(Photo Credits: Michael Vlasaty [CC BY 2.0])

Actor George Clooney’s call for hotel boycott—the ones owned by the Sultan of Brunei through his Brunei Investment Agency—comes after news had broken out that the Nation of Brunei will punish gay sex and adultery with death by stoning or whipping. The law is poised to take effect in this small country located in Southeast Asia next week on April 3, Wednesday, and according to CNN, the punishment to individuals found guilty will be “witnessed by a group of Muslims.” 

Clooney wrote in an opinion column for Deadline that the hotels are nice and their workers are kind and helpful and certainly they have “no part in the ownership of these properties.” But that, he explained, “every single time we stay at or take meetings at or dine at any of these nine hotels we are putting money directly into the pockets of men who choose to stone and whip to death their own citizens for being gay or accused of adultery.”

Clooney added, “Brunei is a Monarchy and certainly any boycott would have little effect on changing these laws. But are we really going to help pay for these human rights violations? Are we really going to help fund the murder of innocent citizens? I’ve learned over years of dealing with murderous regimes that you can’t shame them. But you can shame the banks, the financiers and the institutions that do business with them and choose to look the other way.”
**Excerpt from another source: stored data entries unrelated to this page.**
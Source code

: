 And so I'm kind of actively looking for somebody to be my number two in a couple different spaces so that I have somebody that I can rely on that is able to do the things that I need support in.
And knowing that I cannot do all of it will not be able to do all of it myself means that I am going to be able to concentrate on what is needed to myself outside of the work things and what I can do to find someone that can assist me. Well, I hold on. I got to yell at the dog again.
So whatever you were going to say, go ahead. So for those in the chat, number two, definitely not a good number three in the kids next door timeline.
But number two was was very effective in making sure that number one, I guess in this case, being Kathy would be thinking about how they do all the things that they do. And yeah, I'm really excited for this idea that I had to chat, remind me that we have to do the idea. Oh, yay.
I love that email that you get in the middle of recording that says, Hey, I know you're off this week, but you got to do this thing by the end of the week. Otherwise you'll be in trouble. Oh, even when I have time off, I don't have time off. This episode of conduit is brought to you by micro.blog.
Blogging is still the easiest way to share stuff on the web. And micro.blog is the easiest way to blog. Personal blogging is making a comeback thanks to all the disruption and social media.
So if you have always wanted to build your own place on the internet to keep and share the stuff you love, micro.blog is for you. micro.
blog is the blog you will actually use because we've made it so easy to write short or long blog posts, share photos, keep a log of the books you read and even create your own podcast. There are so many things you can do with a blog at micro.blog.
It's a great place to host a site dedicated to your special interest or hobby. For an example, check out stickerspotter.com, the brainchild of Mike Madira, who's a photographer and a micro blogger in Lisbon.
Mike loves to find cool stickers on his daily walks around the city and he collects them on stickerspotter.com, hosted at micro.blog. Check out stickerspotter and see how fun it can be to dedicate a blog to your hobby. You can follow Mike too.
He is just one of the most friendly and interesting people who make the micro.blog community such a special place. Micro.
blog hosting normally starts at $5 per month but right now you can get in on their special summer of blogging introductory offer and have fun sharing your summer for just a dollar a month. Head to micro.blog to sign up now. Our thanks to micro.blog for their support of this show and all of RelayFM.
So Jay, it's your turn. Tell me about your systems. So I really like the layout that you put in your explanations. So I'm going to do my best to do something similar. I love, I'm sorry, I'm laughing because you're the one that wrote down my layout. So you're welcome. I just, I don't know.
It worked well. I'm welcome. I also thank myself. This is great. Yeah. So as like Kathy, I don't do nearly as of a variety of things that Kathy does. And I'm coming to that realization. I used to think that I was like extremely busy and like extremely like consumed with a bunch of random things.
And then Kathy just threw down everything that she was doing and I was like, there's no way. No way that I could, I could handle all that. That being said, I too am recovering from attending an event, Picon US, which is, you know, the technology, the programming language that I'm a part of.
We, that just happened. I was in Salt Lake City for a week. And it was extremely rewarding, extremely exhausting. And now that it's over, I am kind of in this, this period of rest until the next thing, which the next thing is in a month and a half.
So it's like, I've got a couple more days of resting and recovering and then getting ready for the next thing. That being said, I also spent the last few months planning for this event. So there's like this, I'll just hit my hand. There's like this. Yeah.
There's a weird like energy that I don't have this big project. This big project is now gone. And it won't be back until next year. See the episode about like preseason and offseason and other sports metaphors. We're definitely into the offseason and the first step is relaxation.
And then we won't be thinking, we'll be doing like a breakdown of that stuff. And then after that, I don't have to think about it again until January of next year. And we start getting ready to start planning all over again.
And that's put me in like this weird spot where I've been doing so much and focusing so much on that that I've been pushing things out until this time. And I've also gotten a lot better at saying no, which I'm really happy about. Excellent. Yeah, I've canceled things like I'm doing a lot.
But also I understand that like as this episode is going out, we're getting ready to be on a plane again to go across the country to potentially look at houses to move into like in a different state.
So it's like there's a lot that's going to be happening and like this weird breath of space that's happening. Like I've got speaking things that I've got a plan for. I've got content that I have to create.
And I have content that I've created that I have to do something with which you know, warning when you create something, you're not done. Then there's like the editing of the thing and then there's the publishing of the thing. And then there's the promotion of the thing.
Further, Clooney identified the Sultan-owned hotels as follows:

  • The Dorchester, London
  • 45 Park Lane, London
  • Coworth Park, UK
  • The Beverly Hills Hotel, Beverly Hills
  • Hotel Bel-Air, Los Angeles
  • Le Meurice, Paris
  • Hotel Plaza Athenee, Paris
  • Hotel Eden, Rome
  • Hotel Principe di Savoia, Milan 

Read Clooney’s appeals for boycott here.

The Sharia Penal Code was first announced in 2014. It was supposed to “have been rolled out gradually” but it received “so much backlash” that, according to Human Rights Watch senior researcher of LGBT rights Neela Ghoshal in an interview with The Washington Post, “the government put [them] on hold until a time that nobody was paying attention.”